The SpeechTEK speech conference has a lot to say about the state of the desktop speech interface. The exhibits in and 2006 and 2007 were largely about where all the speech interface action is these days — not on the desktop, but over the telephone with interactive voice response (IVR) systems.
I went to several sessions aimed at the voice user interface designers (Vuids) who construct telephone speech command interfaces (even though I’m something of an imposter as a desktop voice user interface designer — I guess Dvuid would be the appropriate term).

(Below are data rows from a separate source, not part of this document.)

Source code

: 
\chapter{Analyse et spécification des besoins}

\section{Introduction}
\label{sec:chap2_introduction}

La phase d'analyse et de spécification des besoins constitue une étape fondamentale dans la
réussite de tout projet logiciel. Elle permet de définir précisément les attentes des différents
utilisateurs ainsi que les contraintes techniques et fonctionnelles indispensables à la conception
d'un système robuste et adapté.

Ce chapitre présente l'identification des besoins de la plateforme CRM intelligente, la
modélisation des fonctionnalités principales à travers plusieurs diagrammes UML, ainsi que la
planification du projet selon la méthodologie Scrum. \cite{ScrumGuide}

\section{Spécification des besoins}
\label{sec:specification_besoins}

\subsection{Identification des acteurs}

We’re dealing with a lot of the same issues, though often with different twists:
- Making sure people know what to say and stay oriented in the system
- Accommodating beginners and experienced users
- Making the process as fast and efficient as possible so people won’t hit the operator button or hang up (or not use the software — many people who buy desktop speech recognition software end up not using it)

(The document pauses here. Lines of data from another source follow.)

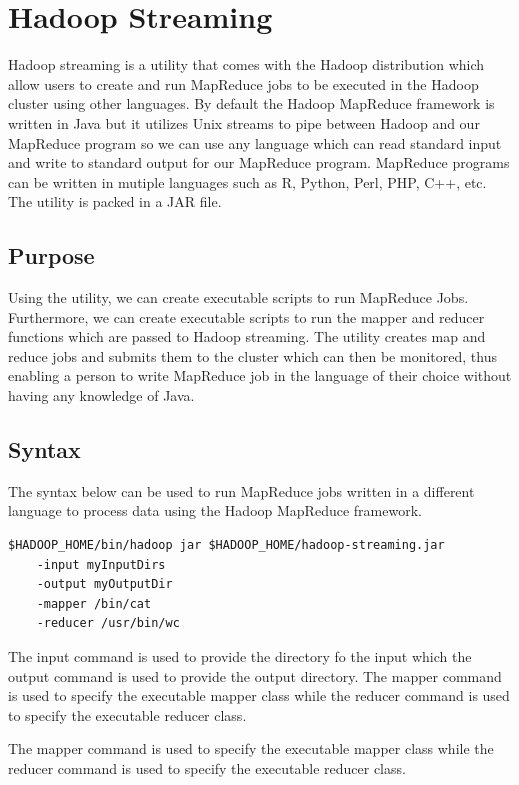 \documentclass[11pt]{book}
\begin{document}
\chapter{Hadoop Streaming}

Hadoop streaming is a utility that comes with the Hadoop distribution which allow users to create and run MapReduce jobs to be executed in the Hadoop cluster using other languages. By default the Hadoop MapReduce framework is written in Java but it utilizes Unix streams to pipe between Hadoop and our MapReduce program so we can use any language which can read standard input and write to standard output for our MapReduce program. MapReduce programs can be written in mutiple languages such as R, Python, Perl, PHP, C++, etc. The utility is packed in a JAR file. 

\section{Purpose}

Using the utility, we can create executable scripts to run MapReduce Jobs. Furthermore, we can create executable scripts to run the mapper and reducer functions which are passed to Hadoop streaming. The utility creates map and reduce jobs and submits them to the cluster which can then be monitored, thus enabling a person to write MapReduce job in the language of their choice without having any knowledge of Java.

\section{Syntax}

The syntax below can be used to run MapReduce jobs written in a different language to process data using the Hadoop MapReduce framework.\\

\begin{verbatim}
$HADOOP_HOME/bin/hadoop jar $HADOOP_HOME/hadoop-streaming.jar 
    -input myInputDirs 
    -output myOutputDir 
    -mapper /bin/cat 
    -reducer /usr/bin/wc
\end{verbatim}

The input command is used to provide the directory fo the input which the output command is used to provide the output directory. The mapper command is used to specify the executable mapper class while the reducer command is used to specify the executable reducer class.

The mapper command is used to specify the executable mapper class while the reducer command is used to specify the executable reducer class.
\end{document}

- In both cases the communications relationship is between a person and machine
And we’re looking at similar answers:
- Making commands consistent
- Avoiding ambiguity
- Doing user testing
- Thinking about configuring information in a certain order to make it more memorable (good mental maps and appropriate training wheels)
- And above all avoiding the trap of thinking that people can just say anything because even if you truly could just say anything you still don’t know what to say
I’ve also been thinking about the differences between IVR and the desktop speech interface — these differences make the challenges more difficult or easier for each of the systems.
- Desktop users tend to follow a more predictable curve — they get more experienced or drop it, while for some IVR systems you have occasional users.
- People are more often forced to use IVR, while most people can easily avoid the desktop speech interface if they wish.
- The desktop is capable of both visual and audio feedback, while IVR systems tend to only have audio feedback. (Interestingly, even though most speech engines come with the ability to speak, desktop computer interfaces generally don’t use this feedback channel. We’ve had positive results in user testing of judicious use of audio feedback.)
- Both systems suffer from the widespread use of pseudo natural language. Natural language doesn’t really exist on either type of system and trying to fake natural language creates its own problems.